◆ Exercise
A word-for-word transcription of the whole listing is required.
--- Records supplied Enclosed Below ---
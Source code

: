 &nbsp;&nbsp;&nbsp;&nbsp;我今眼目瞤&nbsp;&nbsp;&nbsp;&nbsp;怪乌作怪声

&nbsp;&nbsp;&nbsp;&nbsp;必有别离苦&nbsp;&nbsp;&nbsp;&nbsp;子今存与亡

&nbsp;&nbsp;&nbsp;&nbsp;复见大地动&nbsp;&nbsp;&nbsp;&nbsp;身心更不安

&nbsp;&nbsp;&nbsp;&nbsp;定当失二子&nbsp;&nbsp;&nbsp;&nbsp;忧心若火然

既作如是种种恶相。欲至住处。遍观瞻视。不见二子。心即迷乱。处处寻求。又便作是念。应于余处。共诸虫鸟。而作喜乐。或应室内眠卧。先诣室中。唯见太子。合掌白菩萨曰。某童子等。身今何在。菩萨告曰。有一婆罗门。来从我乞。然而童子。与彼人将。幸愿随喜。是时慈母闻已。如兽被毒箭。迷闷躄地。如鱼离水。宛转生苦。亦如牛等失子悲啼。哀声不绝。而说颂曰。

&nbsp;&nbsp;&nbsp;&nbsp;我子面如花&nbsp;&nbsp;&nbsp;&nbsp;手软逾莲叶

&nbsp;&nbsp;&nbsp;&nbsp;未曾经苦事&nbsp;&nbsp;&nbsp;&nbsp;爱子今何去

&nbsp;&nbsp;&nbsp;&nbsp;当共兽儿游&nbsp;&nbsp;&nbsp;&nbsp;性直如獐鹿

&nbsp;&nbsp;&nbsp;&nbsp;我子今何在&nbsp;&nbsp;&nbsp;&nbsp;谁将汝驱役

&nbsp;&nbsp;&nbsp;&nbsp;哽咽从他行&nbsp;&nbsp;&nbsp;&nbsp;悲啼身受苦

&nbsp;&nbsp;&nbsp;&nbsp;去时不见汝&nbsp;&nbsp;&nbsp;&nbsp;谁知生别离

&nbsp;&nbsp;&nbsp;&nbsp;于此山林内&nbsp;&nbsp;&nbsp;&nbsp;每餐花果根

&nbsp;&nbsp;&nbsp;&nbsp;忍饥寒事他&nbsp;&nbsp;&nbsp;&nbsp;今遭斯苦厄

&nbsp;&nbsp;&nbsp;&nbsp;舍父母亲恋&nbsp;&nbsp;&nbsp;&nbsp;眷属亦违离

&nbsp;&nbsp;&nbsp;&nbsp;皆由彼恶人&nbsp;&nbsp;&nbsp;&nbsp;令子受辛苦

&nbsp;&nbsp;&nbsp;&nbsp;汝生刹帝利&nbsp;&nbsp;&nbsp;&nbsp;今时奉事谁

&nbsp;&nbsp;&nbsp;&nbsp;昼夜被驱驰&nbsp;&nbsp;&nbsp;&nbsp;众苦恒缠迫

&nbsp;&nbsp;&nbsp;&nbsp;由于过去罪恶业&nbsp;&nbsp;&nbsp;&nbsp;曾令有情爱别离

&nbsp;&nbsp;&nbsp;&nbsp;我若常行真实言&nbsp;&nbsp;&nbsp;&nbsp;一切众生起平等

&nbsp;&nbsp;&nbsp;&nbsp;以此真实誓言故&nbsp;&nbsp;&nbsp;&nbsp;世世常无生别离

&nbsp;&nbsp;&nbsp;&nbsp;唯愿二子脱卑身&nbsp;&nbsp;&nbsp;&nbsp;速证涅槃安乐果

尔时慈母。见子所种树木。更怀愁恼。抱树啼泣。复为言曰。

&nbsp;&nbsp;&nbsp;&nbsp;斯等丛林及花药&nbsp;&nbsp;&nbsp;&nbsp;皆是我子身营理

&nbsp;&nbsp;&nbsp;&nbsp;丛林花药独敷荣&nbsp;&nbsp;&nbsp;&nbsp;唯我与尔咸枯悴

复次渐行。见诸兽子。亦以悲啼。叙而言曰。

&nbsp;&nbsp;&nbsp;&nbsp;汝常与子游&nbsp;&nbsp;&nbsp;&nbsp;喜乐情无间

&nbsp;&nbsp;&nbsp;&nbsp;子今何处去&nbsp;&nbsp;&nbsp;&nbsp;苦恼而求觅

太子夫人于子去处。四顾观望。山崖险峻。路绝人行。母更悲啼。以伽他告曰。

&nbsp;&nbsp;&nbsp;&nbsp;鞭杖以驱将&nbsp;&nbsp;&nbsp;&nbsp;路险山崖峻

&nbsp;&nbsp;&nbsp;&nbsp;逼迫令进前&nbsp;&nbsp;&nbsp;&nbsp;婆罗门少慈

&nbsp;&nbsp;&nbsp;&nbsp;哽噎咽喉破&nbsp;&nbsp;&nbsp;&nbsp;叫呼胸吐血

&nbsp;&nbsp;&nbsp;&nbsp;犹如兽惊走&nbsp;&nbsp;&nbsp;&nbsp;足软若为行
--- End of Enclosed Records supplied ---
◆ Answer space
Source code

: &nbsp;&nbsp;&nbsp;&nbsp;我今眼目瞤&nbsp;&nbsp;&nbsp;&nbsp;怪乌作怪声

&nbsp;&nbsp;&nbsp;&nbsp;必有别离苦&nbsp;&nbsp;&nbsp;&nbsp;子今存与亡

&nbsp;&nbsp;&nbsp;&nbsp;复见大地动&nbsp;&nbsp;&nbsp;&nbsp;身心更不安

&nbsp;&nbsp;&nbsp;&nbsp;定当失二子&nbsp;&nbsp;&nbsp;&nbsp;忧心若火然

既作如是种种恶相。欲至住处。遍观瞻视。不见二子。心即迷乱。处处寻求。又便作是念。应于余处。共诸虫鸟。而作喜乐。或应室内眠卧。先诣室中。唯见太子。合掌白菩萨曰。某童子等。身今何在。菩萨告曰。有一婆罗门。来从我乞。然而童子。与彼人将。幸愿随喜。是时慈母闻已。如兽被毒箭。迷闷躄地。如鱼离水。宛转生苦。亦如牛等失子悲啼。哀声不绝。而说颂曰。

&nbsp;&nbsp;&nbsp;&nbsp;我子面如花&nbsp;&nbsp;&nbsp;&nbsp;手软逾莲叶

&nbsp;&nbsp;&nbsp;&nbsp;未曾经苦事&nbsp;&nbsp;&nbsp;&nbsp;爱子今何去

&nbsp;&nbsp;&nbsp;&nbsp;当共兽儿游&nbsp;&nbsp;&nbsp;&nbsp;性直如獐鹿

&nbsp;&nbsp;&nbsp;&nbsp;我子今何在&nbsp;&nbsp;&nbsp;&nbsp;谁将汝驱役

&nbsp;&nbsp;&nbsp;&nbsp;哽咽从他行&nbsp;&nbsp;&nbsp;&nbsp;悲啼身受苦

&nbsp;&nbsp;&nbsp;&nbsp;去时不见汝&nbsp;&nbsp;&nbsp;&nbsp;谁知生别离

&nbsp;&nbsp;&nbsp;&nbsp;于此山林内&nbsp;&nbsp;&nbsp;&nbsp;每餐花果根

&nbsp;&nbsp;&nbsp;&nbsp;忍饥寒事他&nbsp;&nbsp;&nbsp;&nbsp;今遭斯苦厄

&nbsp;&nbsp;&nbsp;&nbsp;舍父母亲恋&nbsp;&nbsp;&nbsp;&nbsp;眷属亦违离

&nbsp;&nbsp;&nbsp;&nbsp;皆由彼恶人&nbsp;&nbsp;&nbsp;&nbsp;令子受辛苦

&nbsp;&nbsp;&nbsp;&nbsp;汝生刹帝利&nbsp;&nbsp;&nbsp;&nbsp;今时奉事谁

&nbsp;&nbsp;&nbsp;&nbsp;昼夜被驱驰&nbsp;&nbsp;&nbsp;&nbsp;众苦恒缠迫

&nbsp;&nbsp;&nbsp;&nbsp;由于过去罪恶业&nbsp;&nbsp;&nbsp;&nbsp;曾令有情爱别离

&nbsp;&nbsp;&nbsp;&nbsp;我若常行真实言&nbsp;&nbsp;&nbsp;&nbsp;一切众生起平等

&nbsp;&nbsp;&nbsp;&nbsp;以此真实誓言故&nbsp;&nbsp;&nbsp;&nbsp;世世常无生别离

&nbsp;&nbsp;&nbsp;&nbsp;唯愿二子脱卑身&nbsp;&nbsp;&nbsp;&nbsp;速证涅槃安乐果

尔时慈母。见子所种树木。更怀愁恼。抱树啼泣。复为言曰。

&nbsp;&nbsp;&nbsp;&nbsp;斯等丛林及花药&nbsp;&nbsp;&nbsp;&nbsp;皆是我子身营理

&nbsp;&nbsp;&nbsp;&nbsp;丛林花药独敷荣&nbsp;&nbsp;&nbsp;&nbsp;唯我与尔咸枯悴

复次渐行。见诸兽子。亦以悲啼。叙而言曰。

&nbsp;&nbsp;&nbsp;&nbsp;汝常与子游&nbsp;&nbsp;&nbsp;&nbsp;喜乐情无间

&nbsp;&nbsp;&nbsp;&nbsp;子今何处去&nbsp;&nbsp;&nbsp;&nbsp;苦恼而求觅

太子夫人于子去处。四顾观望。山崖险峻。路绝人行。母更悲啼。以伽他告曰。

&nbsp;&nbsp;&nbsp;&nbsp;鞭杖以驱将&nbsp;&nbsp;&nbsp;&nbsp;路险山崖峻

&nbsp;&nbsp;&nbsp;&nbsp;逼迫令进前&nbsp;&nbsp;&nbsp;&nbsp;婆罗门少慈

&nbsp;&nbsp;&nbsp;&nbsp;哽噎咽喉破&nbsp;&nbsp;&nbsp;&nbsp;叫呼胸吐血

&nbsp;&nbsp;&nbsp;&nbsp;犹如兽惊走&nbsp;&nbsp;&nbsp;&nbsp;足软若为行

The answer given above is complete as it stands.